Background: Texas passed a law regulating large-scale cat and dog breeders in 2011 (Texas Occupations Code – Chapter 802 – Dog or Cat Breeders Act). While the 2011 law successfully prevented animal cruelty at licensed facilities, loopholes allowed numerous large-scale breeders to avoid inspections and meet basic standards of care. By 2023, it was clear that the Texas Licensed Breeders Law needed reform to regulate commercial breeders masquerading as hobbyists.
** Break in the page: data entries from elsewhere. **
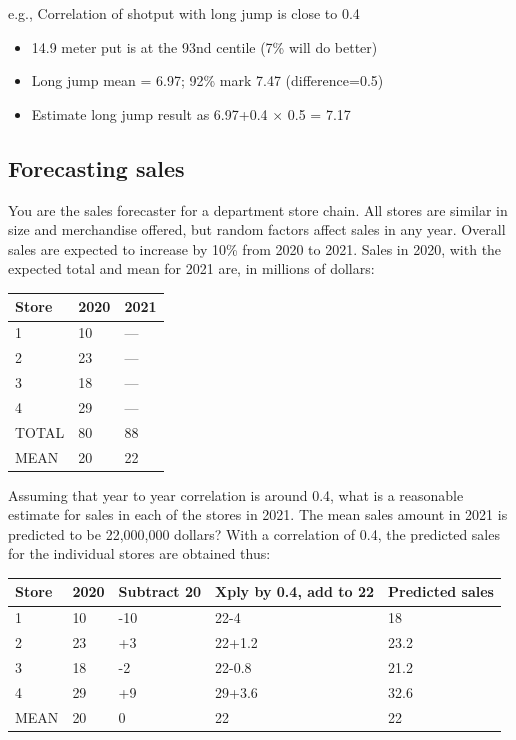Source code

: \documentclass[
  10pt,
  b5paper]{book}
\providecommand{\tightlist}{%
  \setlength{\itemsep}{0pt}\setlength{\parskip}{0pt}}
\begin{document}
e.g., Correlation of shotput with long jump is close to 0.4

\begin{itemize}
\tightlist
\item
  14.9 meter put is at the 93nd centile (7\% will do better)
\item
  Long jump mean = 6.97; 92\% mark 7.47 (difference=0.5)
\item
  Estimate long jump result as 6.97+0.4 \(\times\) 0.5 = 7.17
\end{itemize}

\hypertarget{forecasting-sales}{%
\subsection*{Forecasting sales}\label{forecasting-sales}}

You are the sales forecaster for a department store chain.
All stores are similar in size and merchandise offered,
but random factors affect sales in any year. Overall sales
are expected to increase by 10\% from 2020 to 2021. Sales
in 2020, with the expected total and mean for 2021 are,
in millions of dollars:

\begin{longtable}[]{@{}lll@{}}
\toprule
Store & 2020 & 2021 \\
\midrule
\endhead
1 & 10 & --- \\
2 & 23 & --- \\
3 & 18 & --- \\
4 & 29 & --- \\
TOTAL & 80 & 88 \\
MEAN & 20 & 22 \\
\bottomrule
\end{longtable}

Assuming that year to year correlation is around 0.4,
what is a reasonable estimate for sales in each of the
stores in 2021. The mean sales amount in 2021 is predicted to be 22,000,000 dollars?
With a correlation of 0.4, the predicted sales for the individual stores are
obtained thus:

\begin{longtable}[]{@{}lllll@{}}
\toprule
Store & 2020 & Subtract 20 & Xply by 0.4, add to 22 & Predicted sales \\
\midrule
\endhead
1 & 10 & -10 & 22-4 & 18 \\
2 & 23 & +3 & 22+1.2 & 23.2 \\
3 & 18 & -2 & 22-0.8 & 21.2 \\
4 & 29 & +9 & 29+3.6 & 32.6 \\
MEAN & 20 & 0 & 22 & 22 \\
\bottomrule
\end{longtable}
\end{document}
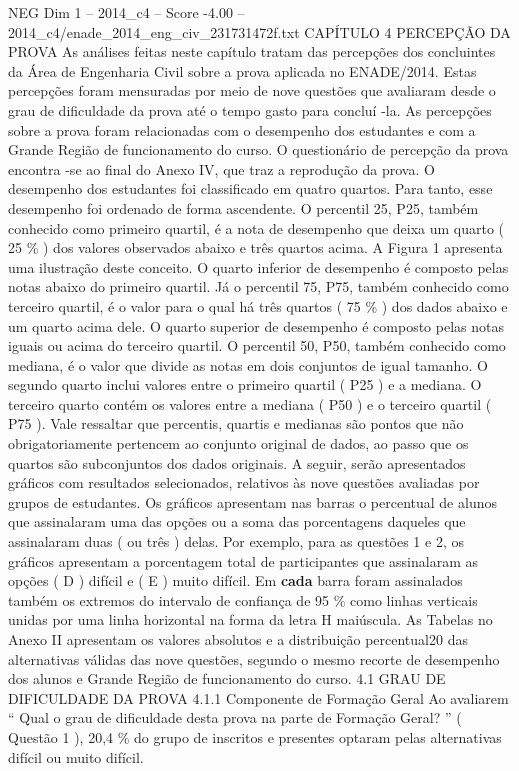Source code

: \begin{textsample}{NEG Dim 1 – 2014\_c4 – Score -4.00 – 2014\_c4/enade\_2014\_eng\_civ\_231731472f.txt}  \label{ex:f1_neg_128}
CAPÍTULO 4 PERCEPÇÃO DA PROVA As análises feitas neste capítulo tratam das percepções dos concluintes da Área de Engenharia Civil sobre a prova aplicada no ENADE/2014.
Estas percepções foram mensuradas por meio de nove questões que avaliaram desde o grau de dificuldade da prova até o tempo gasto para concluí -la.
As percepções sobre a prova foram relacionadas com o desempenho dos estudantes e com a Grande Região de funcionamento do curso.
O questionário de percepção da prova encontra -se ao final do Anexo IV, que traz a reprodução da prova.
O desempenho dos estudantes foi classificado em quatro quartos.
Para tanto, esse desempenho foi ordenado de forma ascendente.
O percentil 25, P25, também conhecido como primeiro quartil, é a nota de desempenho que deixa um quarto ( 25 \% ) dos valores observados abaixo e três quartos acima.
A Figura 1 apresenta uma ilustração deste conceito.
O quarto inferior de desempenho é composto pelas notas abaixo do primeiro quartil.
Já o percentil 75, P75, também conhecido como terceiro quartil, é o valor para o qual há três quartos ( 75 \% ) dos dados abaixo e um quarto acima dele.
O quarto superior de desempenho é composto pelas notas iguais ou acima do terceiro quartil.
O percentil 50, P50, também conhecido como mediana, é o valor que divide as notas em dois conjuntos de igual tamanho.
O segundo quarto inclui valores entre o primeiro quartil ( P25 ) e a mediana.
O terceiro quarto contém os valores entre a mediana ( P50 ) e o terceiro quartil ( P75 ).
Vale ressaltar que percentis, quartis e medianas são pontos que não obrigatoriamente pertencem ao conjunto original de dados, ao passo que os quartos são subconjuntos dos dados originais.
A seguir, serão apresentados gráficos com resultados selecionados, relativos às nove questões avaliadas por grupos de estudantes.
Os gráficos apresentam nas barras o percentual de alunos que assinalaram uma das opções ou a soma das porcentagens daqueles que assinalaram duas ( ou três ) delas.
Por exemplo, para as questões 1 e 2, os gráficos apresentam a porcentagem total de participantes que assinalaram as opções ( D ) difícil e ( E ) muito difícil.
Em \textbf{cada} barra foram assinalados também os extremos do intervalo de confiança de 95 \% como linhas verticais unidas por uma linha horizontal na forma da letra H maiúscula.
As Tabelas no Anexo II apresentam os valores absolutos e a distribuição percentual20 das alternativas válidas das nove questões, segundo o mesmo recorte de desempenho dos alunos e Grande Região de funcionamento do curso. 4.1 GRAU DE DIFICULDADE DA PROVA 4.1.1 Componente de Formação Geral Ao avaliarem “ Qual o grau de dificuldade desta prova na parte de Formação Geral? ” ( Questão 1 ), 20,4 \% do grupo de inscritos e presentes optaram pelas alternativas difícil ou muito difícil.

\end{textsample}
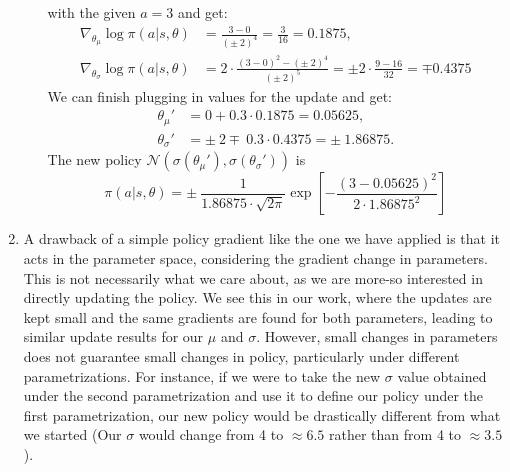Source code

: \documentclass{article}
\begin{document}
\begin{enumerate}
\begin{enumerate}
		            with the given $a=3$ and get:
		            \begin{align*}
			            \nabla_{\theta_\mu} \log \pi(a|s, \theta)    & = \frac{3-0}{(\pm~2)^4}
			            = \frac{3}{16} = 0.1875,                                               \\
			            \nabla_{\theta_\sigma} \log \pi(a|s, \theta) & = 2 \cdot \frac{
				            (3-0)^2-(\pm~2)^4 }{(\pm ~2)^5} = \pm 2 \cdot \frac{9 - 16}{32} = \mp 0.4375
		            \end{align*}
		            We can finish plugging in values for the update and get:
		            \begin{align}
			            \theta_\mu'    & =  0 + 0.3 \cdot 0.1875 = 0.05625,              \\
			            \theta_\sigma' & =  \pm~ 2 \mp~ 0.3 \cdot 0.4375 = \pm~ 1.86875.
		            \end{align}
		            The new policy $\mathcal{N}(\sigma(\theta_\mu'), \sigma(\theta_\sigma'))$ is
		            \begin{equation}
			            \pi(a|s, \theta) = \pm~ \frac{1}{1.86875 \cdot \sqrt{2 \pi}}\exp\left[-\frac{(3
					            - 0.05625)^2}{2 \cdot 1.86875^2}\right]
		            \end{equation}
	      \end{enumerate}
	\item A drawback of a simple policy gradient like the one we have applied is that it acts in the
	      parameter space, considering the gradient change in parameters. This is not necessarily what
	      we care about, as we are more-so interested in directly updating the policy. We see this in
	      our work, where the updates are kept small and the same gradients are found for both parameters,
	      leading to similar update results for our $\mu$ and $\sigma$. However, small changes in
	      parameters does not guarantee small changes in policy, particularly under different
	      parametrizations. For instance, if we were to take the new $\sigma$ value obtained under the
	      second parametrization and use it to define our policy under the first parametrization, our
	      new policy would be drastically different from what we started (Our $\sigma$ would change from
	      4 to $\approx 6.5$ rather than from 4 to $\approx 3.5$).
\end{enumerate}
\end{document}
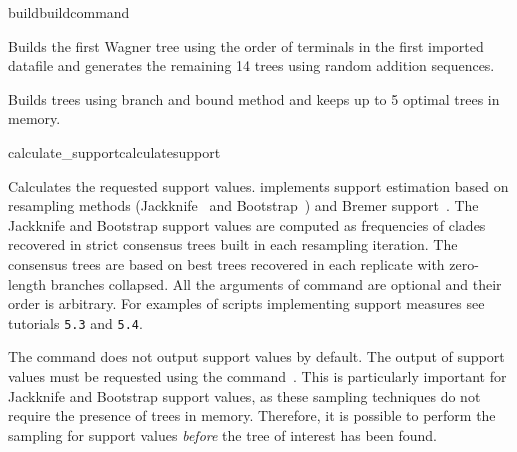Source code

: \begin{command}{build}{buildcommand}
\begin{poyexamples}
            {Builds the first Wagner tree using the order of terminals in the first
            imported datafile and generates the remaining
            14 trees using random addition sequences.}
            
            {Builds trees using branch and bound method and keeps up to
            5 optimal trees in memory.}
                    
	\end{poyexamples}

\end{command}


\begin{command}{calculate\_support}{calculatesupport}


	\begin{poydescription} 
            Calculates the requested support values. \poy implements support
            estimation based on resampling methods (Jackknife~\cite{Farrisetal1996} 
            and Bootstrap~\cite{Felsenstein1985}) and Bremer support~\cite{Bremer1988, Kallersjoetal1992}. 
            The Jackknife and Bootstrap support values are computed as
            frequencies of clades recovered in strict consensus trees built in each resampling
            iteration. The consensus trees are based on best trees recovered in each replicate
            with zero-length branches collapsed.
            All the arguments of  command are optional and
            their order is arbitrary.  For examples of scripts implementing support measures see 
           tutorials \texttt{5.3} and \texttt{5.4}. 
            
	  The  command does not output support values by default. The output of
            support values must be requested using the command~. This is particularly important for Jackknife and Bootstrap support values, as these sampling techniques
            do not require the presence of trees in memory. Therefore, it is possible to perform the sampling for support values \emph{before}
            the tree of interest has been found.
                    \end{poydescription}
            

\end{command}
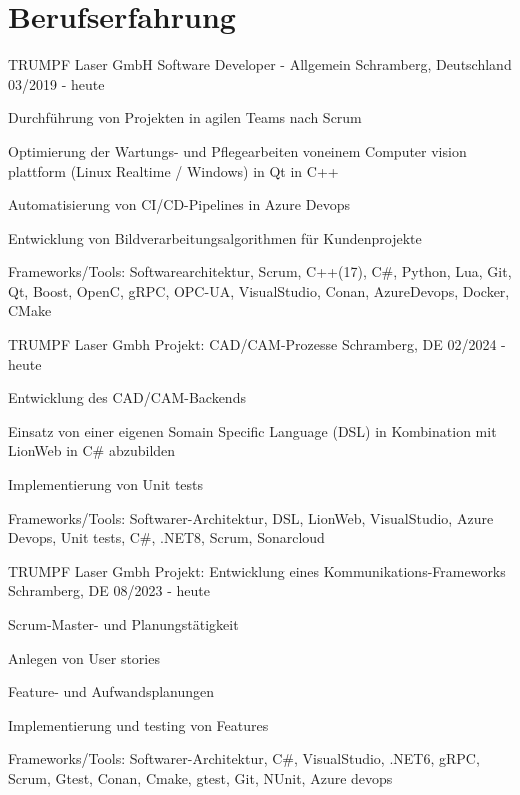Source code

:\section{Berufserfahrung}

\cventry
{TRUMPF Laser GmbH} %
{Software Developer - Allgemein} %
{Schramberg, Deutschland} %
{03/2019 - heute} %
\begin{cvitems}
\item{Durchführung von Projekten in agilen Teams nach Scrum}
\item{Optimierung der Wartungs- und Pflegearbeiten voneinem Computer vision plattform (Linux Realtime / Windows) in Qt in C++}
\item{Automatisierung von CI/CD-Pipelines in Azure Devops}
\item{Entwicklung von Bildverarbeitungsalgorithmen für Kundenprojekte}
\item{Frameworks/Tools: Softwarearchitektur, Scrum,  C++(17), C\#, Python, Lua, Git, Qt, Boost, OpenC, gRPC, OPC-UA, VisualStudio, Conan, AzureDevops, Docker, CMake}
\end{cvitems}

\cventry
{TRUMPF Laser Gmbh} %
{Projekt: CAD/CAM-Prozesse} %
{Schramberg, DE} %
{02/2024 - heute} %
\begin{cvitems}
	\item{Entwicklung des CAD/CAM-Backends}
	\item{Einsatz von einer eigenen Somain Specific Language (DSL) in Kombination mit LionWeb in C\# abzubilden}
	\item{Implementierung von Unit tests}
	\item{Frameworks/Tools: Softwarer-Architektur, DSL, LionWeb, VisualStudio, Azure Devops, Unit tests, C\#, .NET8, Scrum, Sonarcloud}
\end{cvitems}

\cventry
{TRUMPF Laser Gmbh} %
{Projekt: Entwicklung eines Kommunikations-Frameworks } %
{Schramberg, DE} %
{08/2023 - heute} %
\begin{cvitems}
	\item{Scrum-Master- und Planungstätigkeit}
	\item{Anlegen von User stories}
	\item{Feature- und Aufwandsplanungen}
	\item{Implementierung und testing von Features}
	\item {Frameworks/Tools:  Softwarer-Architektur, C\#, VisualStudio, .NET6, gRPC, Scrum,  Gtest, Conan, Cmake, gtest, Git, NUnit, Azure devops }
\end{cvitems}


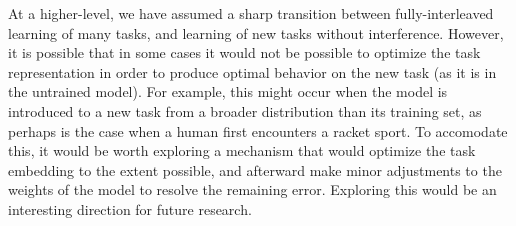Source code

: At a higher-level, we have assumed a sharp transition between fully-interleaved learning of many tasks, and learning of new tasks without interference. However, it is possible that in some cases it would not be possible to optimize the task representation in order to produce optimal behavior on the new task (as it is in the untrained model). For example, this might occur when the model is introduced to a new task from a broader distribution than its training set, as perhaps is the case when a human first encounters a racket sport. To accomodate this, it would be worth exploring a mechanism that would optimize the task embedding to the extent possible, and afterward make minor adjustments to the weights of the model to resolve the remaining error. Exploring this would be an interesting direction for future research.\par

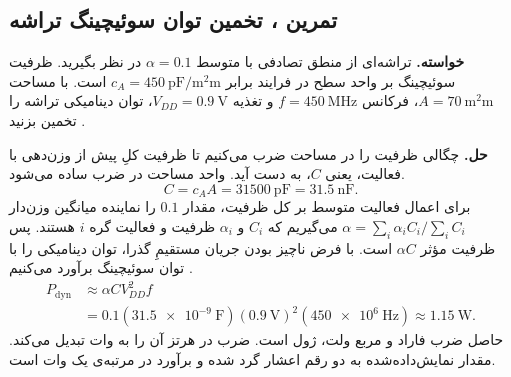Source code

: \subsection{تمرین ، تخمین توان سوئیچینگ تراشه}
\label{sec:assignment-power-chip}

\textbf{خواسته.}
تراشه‌ای از منطق تصادفی با  متوسط \(\alpha=0.1\)
در نظر بگیرید. ظرفیت سوئیچینگ بر واحد سطح در فرایند 
برابر \(c_A=\qty[per-mode=symbol]{450}{\pico\farad\per\square\milli\metre}\)
است. با مساحت \(A=\qty{70}{\square\milli\metre}\)، فرکانس
\(f=\qty{450}{\mega\hertz}\) و تغذیه \(V_{DD}=\qty{0.9}{\volt}\)،
توان دینامیکی تراشه را تخمین بزنید \cite[تمرین ، صفحه ۲۰۹]{weste}.

\textbf{حل.}
چگالی ظرفیت را در مساحت ضرب می‌کنیم تا ظرفیت کلِ پیش از وزن‌دهی
با فعالیت، یعنی \(C\)، به دست آید. واحد مساحت در ضرب ساده می‌شود.
\[
  C=c_AA=\qty{31500}{\pico\farad}=\qty{31.5}{\nano\farad}.
\]
برای اعمال فعالیت متوسط بر کل ظرفیت، مقدار \(0.1\) را نماینده
میانگین وزن‌دار \(\alpha=\sum_i\alpha_i C_i/\sum_i C_i\) می‌گیریم
که \(C_i\) و \(\alpha_i\) ظرفیت و فعالیت گره \(i\) هستند.
پس ظرفیت مؤثر \(\alpha C\) است. با فرض ناچیز بودن جریان
مستقیمِ گذرا، توان دینامیکی را با توان سوئیچینگ برآورد می‌کنیم
\cite[رابطه ، صفحه ۱۸۴]{weste}.
\[
  \begin{aligned}
    P_{\mathrm{dyn}}&\approx \alpha C V_{DD}^{2} f\\
      &=0.1(\qty{31.5e-9}{\farad})(\qty{0.9}{\volt})^{2}
             (\qty{450e6}{\hertz})\approx\qty{1.15}{\watt}.
  \end{aligned}
\]
حاصل ضرب فاراد و مربع ولت، ژول است. ضرب در هرتز آن را به وات
تبدیل می‌کند. مقدار نمایش‌داده‌شده به دو رقم اعشار گرد شده و
برآورد در مرتبه‌ی یک وات است.
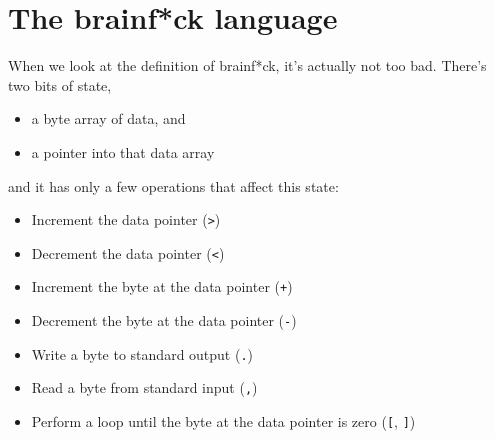 \documentclass{article}
\begin{document}
\section{The brainf*ck language}
When we look at the definition of brainf*ck, it's actually not too bad. There's two bits of state,

\begin{itemize}
\item a byte array of data, and
\item a pointer into that data array
\end{itemize}
%
and it has only a few operations that affect this state:
\begin{itemize}
\item Increment the data pointer (\verb|>|)

\item Decrement the data pointer (\verb|<|)

\item Increment the byte at the data pointer (\verb|+|)

\item Decrement the byte at the data pointer (\verb|-|)

\item Write a byte to standard output (\verb|.|)

\item Read a byte from standard input (\verb|,|)

\item Perform a loop until the byte at the data pointer is zero (\verb|[|, \verb|]|)
\end{itemize}
\end{document}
SB 876 does just that: first, by requiring breeders with five or more breeding females to be licensed. Previously, only breeders with eleven or more breeding females were regulated, which meant a large swath of the industry went sight unseen. According to a Texas Department of Licensing and Regulation (TDLR) study, unlicensed breeding facilities are responsible for most cruelty and neglect complaints.
Second, SB 876 removes the need to prove a breeder sold 20 or more animals in a calendar year. Many breeders conduct cash-only sales, which are untraceable. By removing the “proof of sales” requirement, SB 876 closes a significant loophole that allowed commercial breeders to evade accountability. This legislation will effectuate change for thousands of animals across the state and allow the Texas Licensed Breeders Law to oversee the industry as originally intended.
SB 876 was authored by Representative Brad Buckley and co-authored by Senator Pete Flores and Senator John Whitmire. SB 876 is effective September 1, 2023, and breeders with five or more breeding females must be licensed by January 1, 2024.